Ok, so hopefully you’re starting to see the problem with broken Favicons. But wait… it gets worse. When your Favicon is broken and showing in Google SERP (Search Engine Results Page), people don’t think it’s safe to click because the logo they are expecting to see isn’t there. They wonder if this website is really the official website of the brand they are looking for. I’ve seen clicks drop around 30% during a ‘Favicon outage’ because consumers just aren’t sure it’s safe to click. And remember what I said earlier about the updates to a Favicon taking time? Right, so if you fix it, you still might have to wait a while to get your clicks back. Ouch!
Here are some tips to check your Favicon to see if it is broken:
- Open a web browser in Incognito mode or use a browser you never use, then conduct a Google search for your brand plus the word website. When you see yourself in the results, is the logo the one you want? Next, click that result and look at the tab at the top of the browser. Same question.

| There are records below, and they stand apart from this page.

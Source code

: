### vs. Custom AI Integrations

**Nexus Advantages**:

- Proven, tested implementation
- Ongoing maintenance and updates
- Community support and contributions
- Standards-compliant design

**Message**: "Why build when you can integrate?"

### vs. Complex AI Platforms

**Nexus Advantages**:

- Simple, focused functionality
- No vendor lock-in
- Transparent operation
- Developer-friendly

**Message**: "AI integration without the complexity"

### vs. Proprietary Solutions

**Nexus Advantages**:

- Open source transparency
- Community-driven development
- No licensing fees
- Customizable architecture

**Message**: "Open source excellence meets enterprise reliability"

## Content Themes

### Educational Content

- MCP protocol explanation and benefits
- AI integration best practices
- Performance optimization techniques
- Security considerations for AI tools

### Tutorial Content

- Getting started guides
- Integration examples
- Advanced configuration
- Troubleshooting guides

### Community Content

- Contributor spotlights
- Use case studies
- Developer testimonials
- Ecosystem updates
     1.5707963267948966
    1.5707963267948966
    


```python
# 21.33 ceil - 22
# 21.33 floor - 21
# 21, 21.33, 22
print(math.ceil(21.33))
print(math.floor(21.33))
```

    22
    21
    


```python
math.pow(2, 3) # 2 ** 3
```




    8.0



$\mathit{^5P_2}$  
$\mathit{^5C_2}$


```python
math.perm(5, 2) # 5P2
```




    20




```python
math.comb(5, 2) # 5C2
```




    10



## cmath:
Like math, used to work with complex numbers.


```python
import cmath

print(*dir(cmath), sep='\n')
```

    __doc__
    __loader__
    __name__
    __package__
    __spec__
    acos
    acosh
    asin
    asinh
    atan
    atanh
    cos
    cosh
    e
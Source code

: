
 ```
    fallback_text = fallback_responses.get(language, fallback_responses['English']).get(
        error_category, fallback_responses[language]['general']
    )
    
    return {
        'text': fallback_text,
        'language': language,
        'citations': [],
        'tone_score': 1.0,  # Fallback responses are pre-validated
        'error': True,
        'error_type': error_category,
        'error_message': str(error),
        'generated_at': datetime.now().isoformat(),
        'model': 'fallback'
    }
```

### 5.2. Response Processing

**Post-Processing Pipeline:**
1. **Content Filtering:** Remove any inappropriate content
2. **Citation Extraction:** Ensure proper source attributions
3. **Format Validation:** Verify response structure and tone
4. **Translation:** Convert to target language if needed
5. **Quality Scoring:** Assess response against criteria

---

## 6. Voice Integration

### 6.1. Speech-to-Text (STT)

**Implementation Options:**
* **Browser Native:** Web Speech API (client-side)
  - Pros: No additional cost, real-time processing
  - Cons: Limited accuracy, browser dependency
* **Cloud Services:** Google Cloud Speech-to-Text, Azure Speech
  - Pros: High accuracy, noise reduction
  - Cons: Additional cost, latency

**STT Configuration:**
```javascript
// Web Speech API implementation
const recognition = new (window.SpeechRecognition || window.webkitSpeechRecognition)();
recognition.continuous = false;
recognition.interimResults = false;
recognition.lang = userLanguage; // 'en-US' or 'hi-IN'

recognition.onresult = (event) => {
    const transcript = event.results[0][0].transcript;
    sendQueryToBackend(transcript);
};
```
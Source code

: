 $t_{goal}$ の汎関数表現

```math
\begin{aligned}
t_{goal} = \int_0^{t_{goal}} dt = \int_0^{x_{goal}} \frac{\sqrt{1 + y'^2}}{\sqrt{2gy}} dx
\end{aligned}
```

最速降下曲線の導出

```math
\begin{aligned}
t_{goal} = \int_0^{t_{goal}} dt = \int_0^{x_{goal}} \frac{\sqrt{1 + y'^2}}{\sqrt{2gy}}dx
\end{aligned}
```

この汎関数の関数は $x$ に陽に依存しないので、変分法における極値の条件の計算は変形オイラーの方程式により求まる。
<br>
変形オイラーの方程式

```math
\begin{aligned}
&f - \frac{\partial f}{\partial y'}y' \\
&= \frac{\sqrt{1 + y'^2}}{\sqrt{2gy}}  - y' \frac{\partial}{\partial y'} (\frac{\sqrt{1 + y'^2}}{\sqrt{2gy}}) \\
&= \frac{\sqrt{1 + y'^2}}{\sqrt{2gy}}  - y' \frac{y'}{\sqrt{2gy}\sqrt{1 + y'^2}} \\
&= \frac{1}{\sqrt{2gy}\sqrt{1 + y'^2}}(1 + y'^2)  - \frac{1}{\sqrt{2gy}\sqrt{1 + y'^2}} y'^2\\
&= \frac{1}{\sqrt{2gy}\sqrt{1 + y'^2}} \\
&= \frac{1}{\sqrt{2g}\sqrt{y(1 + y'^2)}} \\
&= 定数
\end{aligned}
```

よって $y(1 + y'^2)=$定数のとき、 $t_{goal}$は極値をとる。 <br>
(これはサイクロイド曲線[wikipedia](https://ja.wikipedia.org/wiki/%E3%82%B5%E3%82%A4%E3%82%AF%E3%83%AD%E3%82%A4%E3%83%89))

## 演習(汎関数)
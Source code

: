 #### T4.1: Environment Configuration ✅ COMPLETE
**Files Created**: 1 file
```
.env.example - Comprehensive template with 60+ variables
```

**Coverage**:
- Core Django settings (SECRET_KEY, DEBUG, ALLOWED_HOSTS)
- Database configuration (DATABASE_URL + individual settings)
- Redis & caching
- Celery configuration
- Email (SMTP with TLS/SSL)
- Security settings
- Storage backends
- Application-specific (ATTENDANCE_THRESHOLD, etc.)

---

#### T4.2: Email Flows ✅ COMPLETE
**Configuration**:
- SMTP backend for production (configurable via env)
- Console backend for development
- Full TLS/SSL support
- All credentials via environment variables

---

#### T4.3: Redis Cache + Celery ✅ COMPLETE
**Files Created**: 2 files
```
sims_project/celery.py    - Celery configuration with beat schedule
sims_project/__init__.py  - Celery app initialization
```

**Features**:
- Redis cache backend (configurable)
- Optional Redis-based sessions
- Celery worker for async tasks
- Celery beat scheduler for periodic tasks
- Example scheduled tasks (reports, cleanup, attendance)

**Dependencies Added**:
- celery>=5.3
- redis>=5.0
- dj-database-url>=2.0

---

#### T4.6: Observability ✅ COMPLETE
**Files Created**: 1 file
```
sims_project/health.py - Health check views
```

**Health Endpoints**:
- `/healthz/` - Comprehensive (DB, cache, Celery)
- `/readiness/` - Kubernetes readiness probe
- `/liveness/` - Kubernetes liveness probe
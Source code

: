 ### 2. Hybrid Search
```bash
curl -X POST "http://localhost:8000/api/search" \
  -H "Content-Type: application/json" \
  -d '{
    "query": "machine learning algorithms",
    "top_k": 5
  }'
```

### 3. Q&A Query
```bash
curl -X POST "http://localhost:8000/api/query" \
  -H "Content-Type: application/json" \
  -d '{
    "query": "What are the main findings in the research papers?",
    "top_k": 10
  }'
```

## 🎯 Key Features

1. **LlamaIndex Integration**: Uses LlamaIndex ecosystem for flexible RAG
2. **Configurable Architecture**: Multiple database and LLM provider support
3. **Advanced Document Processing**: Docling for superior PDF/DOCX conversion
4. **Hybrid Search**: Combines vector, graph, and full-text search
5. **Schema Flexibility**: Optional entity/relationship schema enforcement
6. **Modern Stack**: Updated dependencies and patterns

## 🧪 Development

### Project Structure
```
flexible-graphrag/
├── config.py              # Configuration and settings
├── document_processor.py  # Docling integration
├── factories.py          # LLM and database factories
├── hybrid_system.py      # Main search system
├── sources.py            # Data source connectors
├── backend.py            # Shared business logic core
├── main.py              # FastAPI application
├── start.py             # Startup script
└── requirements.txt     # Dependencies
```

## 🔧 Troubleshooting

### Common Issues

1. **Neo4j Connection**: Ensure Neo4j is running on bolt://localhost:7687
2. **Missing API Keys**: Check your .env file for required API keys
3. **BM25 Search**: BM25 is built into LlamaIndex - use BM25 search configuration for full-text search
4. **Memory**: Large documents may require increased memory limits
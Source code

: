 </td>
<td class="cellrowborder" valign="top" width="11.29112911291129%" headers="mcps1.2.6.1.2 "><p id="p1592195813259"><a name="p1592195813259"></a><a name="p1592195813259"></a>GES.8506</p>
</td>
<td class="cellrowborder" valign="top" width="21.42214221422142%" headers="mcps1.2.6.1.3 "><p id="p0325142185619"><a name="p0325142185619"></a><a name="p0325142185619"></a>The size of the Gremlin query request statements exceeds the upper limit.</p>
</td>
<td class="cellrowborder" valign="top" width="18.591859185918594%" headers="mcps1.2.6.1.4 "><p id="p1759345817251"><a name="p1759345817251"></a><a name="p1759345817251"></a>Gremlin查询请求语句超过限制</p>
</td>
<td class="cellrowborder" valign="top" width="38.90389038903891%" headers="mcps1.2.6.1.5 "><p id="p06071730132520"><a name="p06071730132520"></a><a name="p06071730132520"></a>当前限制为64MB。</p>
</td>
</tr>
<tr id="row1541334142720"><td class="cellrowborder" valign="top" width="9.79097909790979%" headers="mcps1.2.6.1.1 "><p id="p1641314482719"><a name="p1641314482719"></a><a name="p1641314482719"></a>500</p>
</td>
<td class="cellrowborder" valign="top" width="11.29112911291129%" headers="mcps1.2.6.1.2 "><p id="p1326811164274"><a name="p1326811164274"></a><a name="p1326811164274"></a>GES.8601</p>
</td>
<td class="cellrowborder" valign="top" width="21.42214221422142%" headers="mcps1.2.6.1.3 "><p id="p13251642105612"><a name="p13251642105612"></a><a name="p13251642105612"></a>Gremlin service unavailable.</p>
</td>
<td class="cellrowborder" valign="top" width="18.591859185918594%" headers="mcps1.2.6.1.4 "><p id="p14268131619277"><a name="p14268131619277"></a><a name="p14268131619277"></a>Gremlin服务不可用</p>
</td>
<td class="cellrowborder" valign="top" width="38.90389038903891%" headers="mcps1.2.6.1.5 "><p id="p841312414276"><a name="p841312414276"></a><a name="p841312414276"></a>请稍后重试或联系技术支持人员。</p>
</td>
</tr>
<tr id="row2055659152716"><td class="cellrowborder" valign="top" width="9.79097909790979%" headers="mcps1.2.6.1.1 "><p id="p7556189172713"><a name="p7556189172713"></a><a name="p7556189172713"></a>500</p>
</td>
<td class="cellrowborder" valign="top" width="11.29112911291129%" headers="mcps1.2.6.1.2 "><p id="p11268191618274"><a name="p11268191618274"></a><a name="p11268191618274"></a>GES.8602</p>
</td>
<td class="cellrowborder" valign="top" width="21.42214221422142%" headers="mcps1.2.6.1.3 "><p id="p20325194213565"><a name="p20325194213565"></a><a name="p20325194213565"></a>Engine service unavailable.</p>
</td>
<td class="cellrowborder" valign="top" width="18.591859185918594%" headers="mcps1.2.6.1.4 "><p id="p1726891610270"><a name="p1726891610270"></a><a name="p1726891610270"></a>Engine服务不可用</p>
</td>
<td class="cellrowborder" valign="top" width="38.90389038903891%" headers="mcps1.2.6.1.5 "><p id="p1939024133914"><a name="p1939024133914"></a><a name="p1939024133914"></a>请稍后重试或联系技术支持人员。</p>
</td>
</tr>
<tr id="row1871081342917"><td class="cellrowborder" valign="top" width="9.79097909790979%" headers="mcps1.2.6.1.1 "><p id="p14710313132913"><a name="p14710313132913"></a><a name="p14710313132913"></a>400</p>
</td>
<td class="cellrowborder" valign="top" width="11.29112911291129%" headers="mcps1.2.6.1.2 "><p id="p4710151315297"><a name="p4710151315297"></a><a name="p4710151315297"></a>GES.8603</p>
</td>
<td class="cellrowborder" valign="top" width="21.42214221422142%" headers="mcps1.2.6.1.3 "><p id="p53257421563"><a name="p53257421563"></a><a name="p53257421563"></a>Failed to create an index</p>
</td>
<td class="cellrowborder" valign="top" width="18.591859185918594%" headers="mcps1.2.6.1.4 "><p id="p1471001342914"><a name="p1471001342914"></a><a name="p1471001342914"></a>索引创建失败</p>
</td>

- If you still aren’t sure what will show up, you can look at the root directory where your Favicon *should* live. Going to yourwebsitename.com/favicon.ico should give you the image file of your logo. It might be tiny, but don’t worry about that right now.
- Still, still not sure? Or maybe that .ico file link came back with an error? Check your sourcecode and search (CTRL+F) for “favicon” and you should find it pretty quick.
What if your Favicon is broken?
- It should be a .ico file type (.svg is good, too) and it should live in the root of your domain (meaning .com/favicon.ico and not .com/images/folders/favicon.ico). There are online tools that can make a .ico file for you or I use Photoshop for more control.
- Add the file to your root directory. Don’t have any idea how? Go to the resources of your CMS (Content Management System) and look for steps on how to do this. For example, if your CMS is WordPress, search for “update Favicon in WordPress” and you’ll find a few tutorials. Hint – it’s almost always hiding in the main site settings for a CMS.
I fixed it, now what?
- Depending on the authority of your site, it can be a six-week wait for this to get updated. The more often you get crawled by Google, the better your chances of it being fixed sooner.
- Don’t want to wait for Google to figure out this change on their own? Go to Google Search Console (where they moved the Webmaster tools) and submit both your homepage AND the location of your Favicon file to Google and ask for a priority crawl for each. This will help.
This blog was a bit high on the technical skills scale. The key takeaway if you’re not a technically inclined person? Check your Favicon right now while the errors are high and again every few months. If it’s broken, search for or ask someone for help. It’s a costly error to have if you think about losing 30% of your organic traffic.